Assignment – What number of lines in the entries below include the string "chamada"? Respond with that number alone.

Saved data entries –
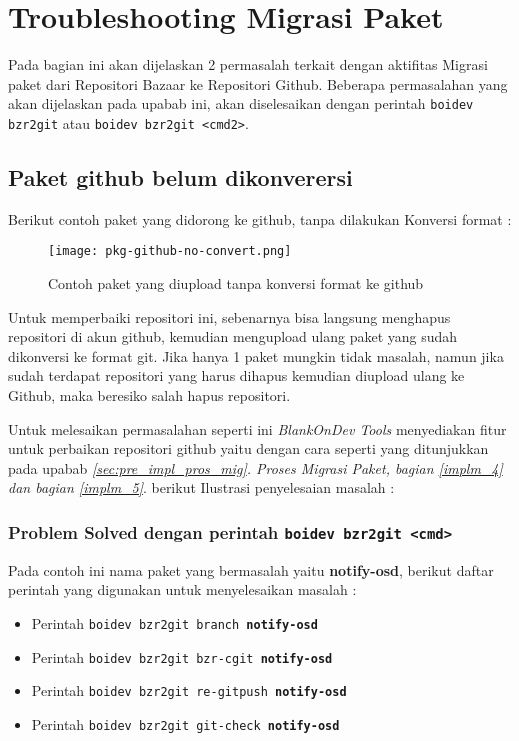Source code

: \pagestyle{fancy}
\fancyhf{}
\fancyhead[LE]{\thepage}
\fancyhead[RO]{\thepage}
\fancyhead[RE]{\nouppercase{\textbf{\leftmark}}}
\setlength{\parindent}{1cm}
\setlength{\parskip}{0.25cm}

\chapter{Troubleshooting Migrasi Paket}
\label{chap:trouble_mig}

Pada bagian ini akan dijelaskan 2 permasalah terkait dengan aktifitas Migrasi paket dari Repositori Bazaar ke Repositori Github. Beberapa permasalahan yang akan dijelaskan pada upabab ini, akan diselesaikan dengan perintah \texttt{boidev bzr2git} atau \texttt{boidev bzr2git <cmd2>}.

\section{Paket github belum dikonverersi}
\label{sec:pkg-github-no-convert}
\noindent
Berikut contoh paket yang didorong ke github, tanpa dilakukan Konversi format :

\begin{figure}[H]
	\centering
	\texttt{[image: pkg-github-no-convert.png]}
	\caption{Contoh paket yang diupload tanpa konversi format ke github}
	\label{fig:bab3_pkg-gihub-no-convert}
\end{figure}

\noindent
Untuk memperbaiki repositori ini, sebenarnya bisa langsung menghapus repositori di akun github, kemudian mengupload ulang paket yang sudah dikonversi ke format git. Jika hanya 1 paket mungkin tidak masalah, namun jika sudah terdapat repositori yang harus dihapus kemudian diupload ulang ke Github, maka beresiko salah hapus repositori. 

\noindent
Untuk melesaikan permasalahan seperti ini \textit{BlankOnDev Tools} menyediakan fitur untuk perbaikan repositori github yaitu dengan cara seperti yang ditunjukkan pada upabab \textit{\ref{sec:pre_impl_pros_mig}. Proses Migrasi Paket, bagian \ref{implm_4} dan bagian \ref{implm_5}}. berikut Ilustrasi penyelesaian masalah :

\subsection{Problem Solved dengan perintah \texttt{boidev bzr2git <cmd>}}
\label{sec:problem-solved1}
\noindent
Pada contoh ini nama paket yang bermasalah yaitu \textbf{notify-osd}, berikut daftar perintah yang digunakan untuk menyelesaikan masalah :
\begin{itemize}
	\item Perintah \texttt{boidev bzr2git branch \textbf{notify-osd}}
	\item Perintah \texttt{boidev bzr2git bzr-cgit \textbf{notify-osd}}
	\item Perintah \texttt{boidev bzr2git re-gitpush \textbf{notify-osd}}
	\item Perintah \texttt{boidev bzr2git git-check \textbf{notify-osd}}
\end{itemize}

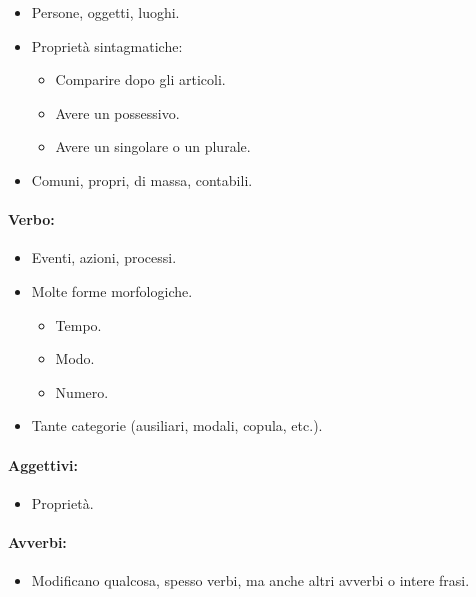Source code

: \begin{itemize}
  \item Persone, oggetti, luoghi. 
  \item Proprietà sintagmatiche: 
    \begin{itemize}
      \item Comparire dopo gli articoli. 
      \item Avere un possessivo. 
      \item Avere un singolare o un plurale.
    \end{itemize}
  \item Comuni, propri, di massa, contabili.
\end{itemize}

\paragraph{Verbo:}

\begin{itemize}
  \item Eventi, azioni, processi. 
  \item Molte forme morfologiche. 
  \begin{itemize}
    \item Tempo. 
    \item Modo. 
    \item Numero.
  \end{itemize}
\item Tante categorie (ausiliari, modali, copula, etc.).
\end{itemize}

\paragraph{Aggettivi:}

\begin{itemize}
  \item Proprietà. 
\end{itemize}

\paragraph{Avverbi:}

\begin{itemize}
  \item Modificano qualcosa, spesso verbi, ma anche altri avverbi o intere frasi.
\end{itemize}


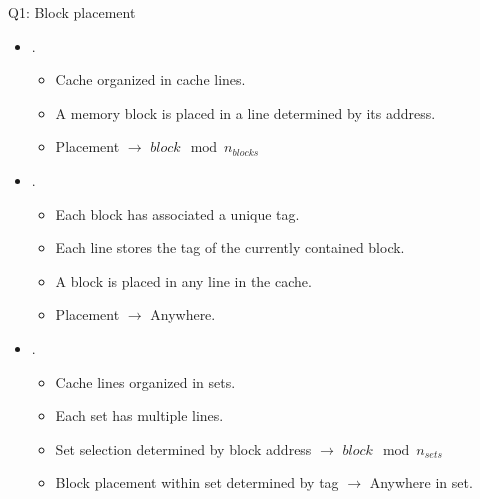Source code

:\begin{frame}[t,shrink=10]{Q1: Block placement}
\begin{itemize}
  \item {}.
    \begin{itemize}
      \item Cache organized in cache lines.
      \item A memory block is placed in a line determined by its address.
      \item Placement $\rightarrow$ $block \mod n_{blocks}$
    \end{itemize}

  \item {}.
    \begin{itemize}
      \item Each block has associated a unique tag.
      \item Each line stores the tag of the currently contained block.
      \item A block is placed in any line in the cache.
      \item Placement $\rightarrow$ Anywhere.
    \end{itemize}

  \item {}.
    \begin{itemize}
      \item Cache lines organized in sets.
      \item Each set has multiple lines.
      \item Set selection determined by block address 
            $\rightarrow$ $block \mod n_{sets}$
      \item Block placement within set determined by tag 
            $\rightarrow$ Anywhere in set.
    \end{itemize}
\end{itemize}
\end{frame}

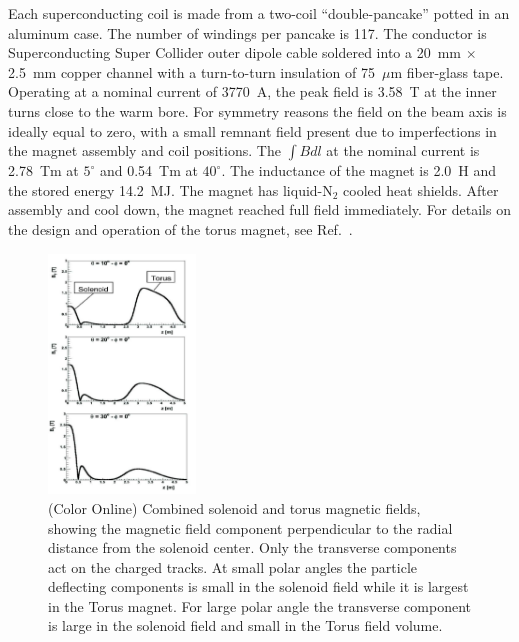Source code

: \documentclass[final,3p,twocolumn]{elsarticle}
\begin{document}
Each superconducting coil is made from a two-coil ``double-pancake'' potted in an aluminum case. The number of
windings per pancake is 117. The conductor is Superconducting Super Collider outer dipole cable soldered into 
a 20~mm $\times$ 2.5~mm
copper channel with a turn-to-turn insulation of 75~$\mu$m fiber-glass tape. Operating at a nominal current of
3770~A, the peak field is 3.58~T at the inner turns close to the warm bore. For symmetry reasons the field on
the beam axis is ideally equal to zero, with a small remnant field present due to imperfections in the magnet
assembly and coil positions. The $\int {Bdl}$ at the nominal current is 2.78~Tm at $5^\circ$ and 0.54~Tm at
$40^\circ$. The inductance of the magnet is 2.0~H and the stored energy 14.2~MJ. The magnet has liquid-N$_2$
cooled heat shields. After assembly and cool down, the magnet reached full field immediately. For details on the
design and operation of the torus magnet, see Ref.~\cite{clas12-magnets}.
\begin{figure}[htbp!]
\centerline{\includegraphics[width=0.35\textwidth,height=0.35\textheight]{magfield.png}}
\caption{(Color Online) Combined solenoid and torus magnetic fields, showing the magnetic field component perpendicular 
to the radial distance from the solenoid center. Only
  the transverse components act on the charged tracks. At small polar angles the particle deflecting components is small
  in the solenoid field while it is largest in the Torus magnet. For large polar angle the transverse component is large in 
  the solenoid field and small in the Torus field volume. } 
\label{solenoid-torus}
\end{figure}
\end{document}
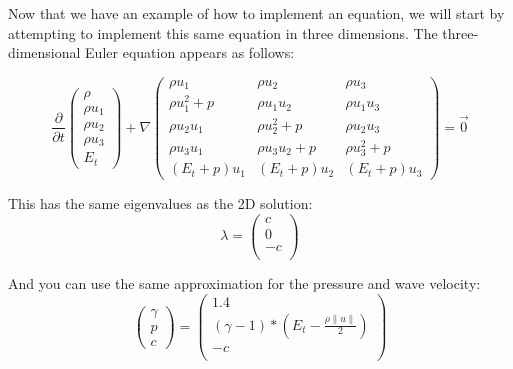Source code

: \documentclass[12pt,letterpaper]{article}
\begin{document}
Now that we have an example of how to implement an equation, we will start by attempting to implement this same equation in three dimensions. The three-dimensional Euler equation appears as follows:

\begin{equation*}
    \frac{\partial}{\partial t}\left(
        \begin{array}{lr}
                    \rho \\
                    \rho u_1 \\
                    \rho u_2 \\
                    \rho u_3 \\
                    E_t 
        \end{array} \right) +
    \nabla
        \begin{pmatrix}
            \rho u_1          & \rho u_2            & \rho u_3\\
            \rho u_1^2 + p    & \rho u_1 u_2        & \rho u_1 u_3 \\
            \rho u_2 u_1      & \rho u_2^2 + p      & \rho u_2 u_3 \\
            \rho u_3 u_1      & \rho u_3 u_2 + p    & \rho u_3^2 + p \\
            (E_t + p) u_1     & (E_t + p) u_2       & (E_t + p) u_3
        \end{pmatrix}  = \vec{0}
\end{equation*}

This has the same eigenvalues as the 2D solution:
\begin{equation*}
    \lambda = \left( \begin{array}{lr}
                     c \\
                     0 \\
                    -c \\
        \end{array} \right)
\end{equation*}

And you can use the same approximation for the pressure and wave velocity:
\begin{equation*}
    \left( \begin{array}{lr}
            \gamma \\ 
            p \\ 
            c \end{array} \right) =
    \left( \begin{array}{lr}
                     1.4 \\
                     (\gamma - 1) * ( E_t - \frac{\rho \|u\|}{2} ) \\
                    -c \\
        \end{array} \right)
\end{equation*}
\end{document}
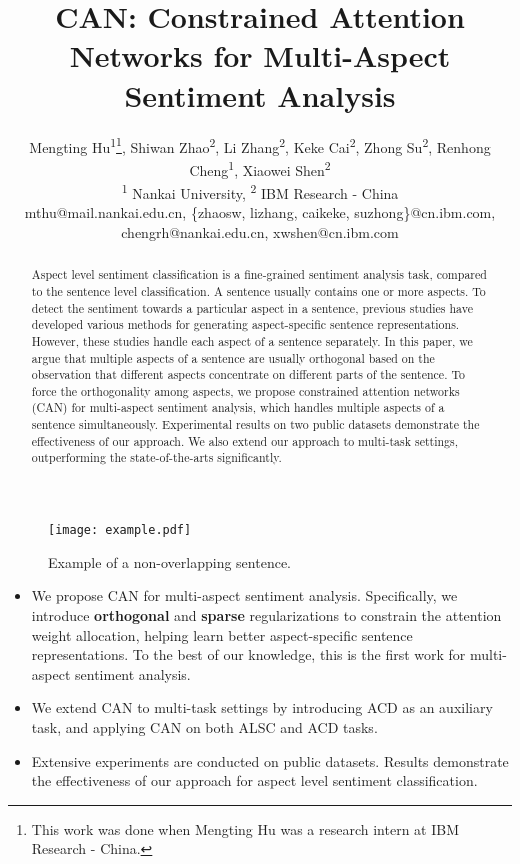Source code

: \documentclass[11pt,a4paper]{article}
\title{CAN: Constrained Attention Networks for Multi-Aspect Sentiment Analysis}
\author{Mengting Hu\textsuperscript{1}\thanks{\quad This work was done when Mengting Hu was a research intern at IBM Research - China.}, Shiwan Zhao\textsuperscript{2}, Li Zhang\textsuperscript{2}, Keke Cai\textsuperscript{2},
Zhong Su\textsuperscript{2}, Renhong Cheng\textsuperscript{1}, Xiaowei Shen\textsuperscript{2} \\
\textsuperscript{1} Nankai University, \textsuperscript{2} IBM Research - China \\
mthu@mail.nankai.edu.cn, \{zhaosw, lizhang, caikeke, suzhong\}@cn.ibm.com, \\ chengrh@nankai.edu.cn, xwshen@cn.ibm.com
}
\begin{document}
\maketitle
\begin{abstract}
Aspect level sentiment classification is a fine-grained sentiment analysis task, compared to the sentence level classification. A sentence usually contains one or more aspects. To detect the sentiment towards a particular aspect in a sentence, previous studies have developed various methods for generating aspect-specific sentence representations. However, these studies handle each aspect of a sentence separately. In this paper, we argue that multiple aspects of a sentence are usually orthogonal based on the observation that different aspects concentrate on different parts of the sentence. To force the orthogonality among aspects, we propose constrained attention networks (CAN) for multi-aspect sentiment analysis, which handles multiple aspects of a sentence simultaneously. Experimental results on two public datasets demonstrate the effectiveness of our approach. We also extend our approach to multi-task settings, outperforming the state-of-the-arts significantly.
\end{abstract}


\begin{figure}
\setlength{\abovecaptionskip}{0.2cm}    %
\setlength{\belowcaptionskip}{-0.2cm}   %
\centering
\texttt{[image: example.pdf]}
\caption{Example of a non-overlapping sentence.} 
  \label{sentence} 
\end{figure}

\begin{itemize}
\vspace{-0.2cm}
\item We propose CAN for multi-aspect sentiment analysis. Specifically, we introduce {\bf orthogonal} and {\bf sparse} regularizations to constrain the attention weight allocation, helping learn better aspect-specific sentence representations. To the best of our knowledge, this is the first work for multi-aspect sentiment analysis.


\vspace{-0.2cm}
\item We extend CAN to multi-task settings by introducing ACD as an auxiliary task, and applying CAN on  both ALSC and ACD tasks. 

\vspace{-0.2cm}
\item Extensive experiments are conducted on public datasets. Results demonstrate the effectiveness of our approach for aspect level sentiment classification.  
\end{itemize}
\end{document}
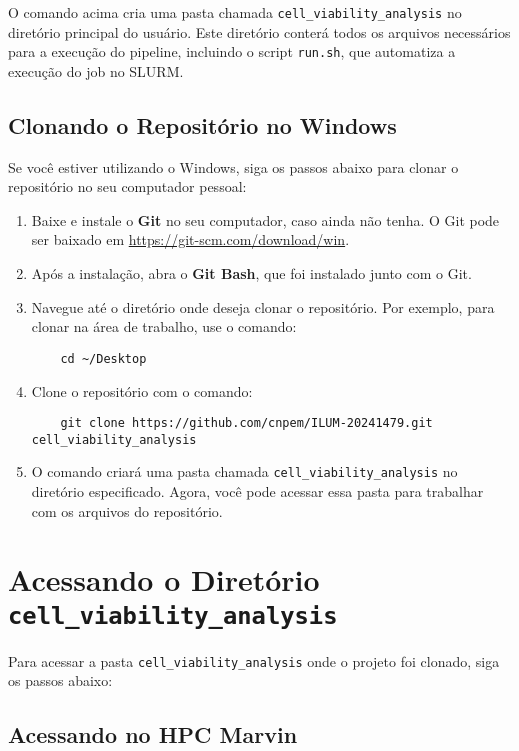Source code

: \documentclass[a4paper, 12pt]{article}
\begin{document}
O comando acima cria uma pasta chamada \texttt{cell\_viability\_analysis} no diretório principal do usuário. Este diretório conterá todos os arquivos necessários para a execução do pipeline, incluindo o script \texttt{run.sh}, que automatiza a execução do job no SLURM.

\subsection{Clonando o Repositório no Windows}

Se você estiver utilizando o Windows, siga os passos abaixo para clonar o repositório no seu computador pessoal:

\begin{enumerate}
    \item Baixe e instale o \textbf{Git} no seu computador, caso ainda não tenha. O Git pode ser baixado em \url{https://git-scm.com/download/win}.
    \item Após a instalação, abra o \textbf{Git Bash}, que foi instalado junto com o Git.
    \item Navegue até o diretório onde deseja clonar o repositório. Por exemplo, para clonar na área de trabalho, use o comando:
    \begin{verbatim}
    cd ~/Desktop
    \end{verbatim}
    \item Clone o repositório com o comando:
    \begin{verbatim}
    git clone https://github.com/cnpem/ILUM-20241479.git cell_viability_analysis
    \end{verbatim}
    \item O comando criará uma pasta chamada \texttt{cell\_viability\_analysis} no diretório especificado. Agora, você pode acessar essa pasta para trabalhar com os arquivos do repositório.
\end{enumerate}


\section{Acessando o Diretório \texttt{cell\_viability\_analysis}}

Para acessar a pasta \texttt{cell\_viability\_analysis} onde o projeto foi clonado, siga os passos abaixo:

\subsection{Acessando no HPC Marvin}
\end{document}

Response box – 2